▶
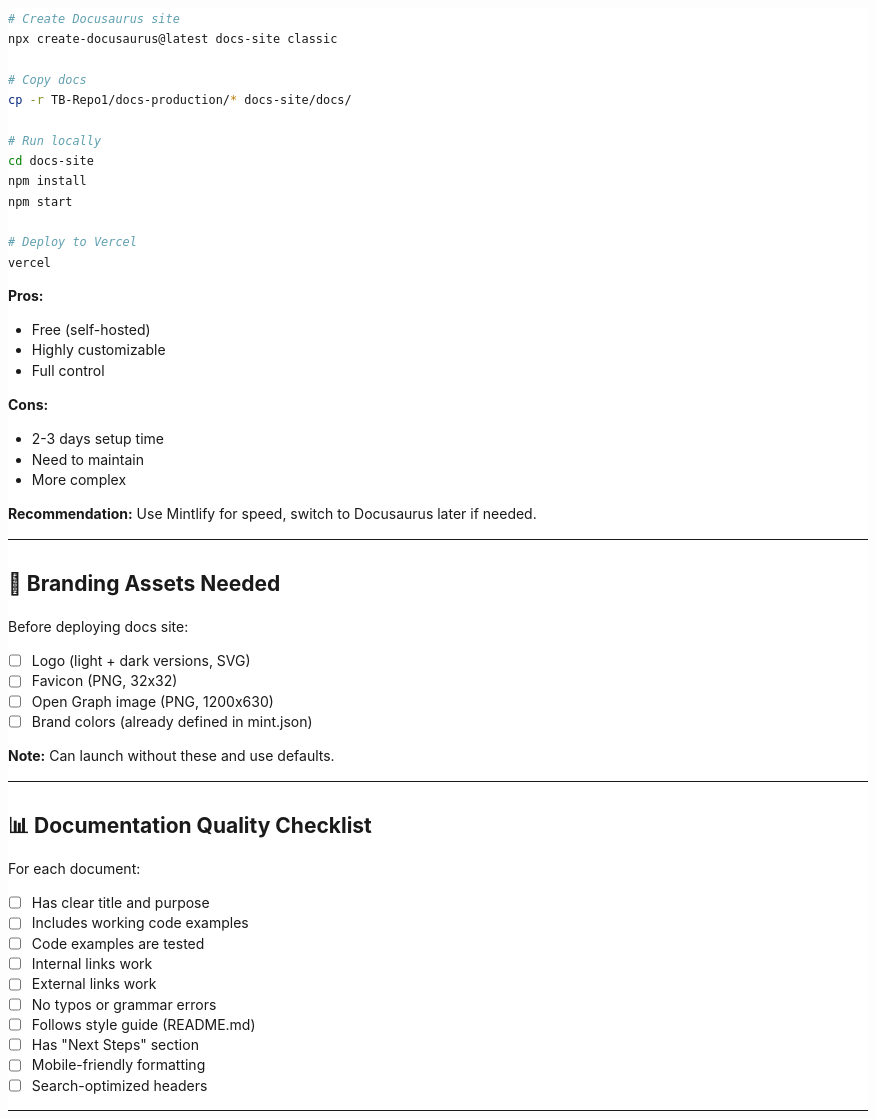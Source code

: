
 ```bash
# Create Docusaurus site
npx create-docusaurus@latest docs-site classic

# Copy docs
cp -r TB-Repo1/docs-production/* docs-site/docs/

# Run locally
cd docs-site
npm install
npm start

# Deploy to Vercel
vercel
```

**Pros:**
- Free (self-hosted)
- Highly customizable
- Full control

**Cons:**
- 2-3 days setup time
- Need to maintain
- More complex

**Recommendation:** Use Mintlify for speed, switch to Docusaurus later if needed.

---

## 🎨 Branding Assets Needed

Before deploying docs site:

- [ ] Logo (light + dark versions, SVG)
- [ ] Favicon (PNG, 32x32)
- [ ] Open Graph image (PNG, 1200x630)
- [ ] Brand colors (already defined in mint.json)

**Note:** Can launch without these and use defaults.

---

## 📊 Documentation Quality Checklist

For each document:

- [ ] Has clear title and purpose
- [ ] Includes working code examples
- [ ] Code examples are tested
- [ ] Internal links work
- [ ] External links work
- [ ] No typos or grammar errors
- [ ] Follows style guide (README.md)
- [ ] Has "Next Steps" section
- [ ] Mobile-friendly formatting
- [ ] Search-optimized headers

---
◀
▶ [PROBLEM TO SOLVE] Determine how many lines of the listing above include the word "examples", and report that number only.

▶ [EXPECTED ANSWER] 2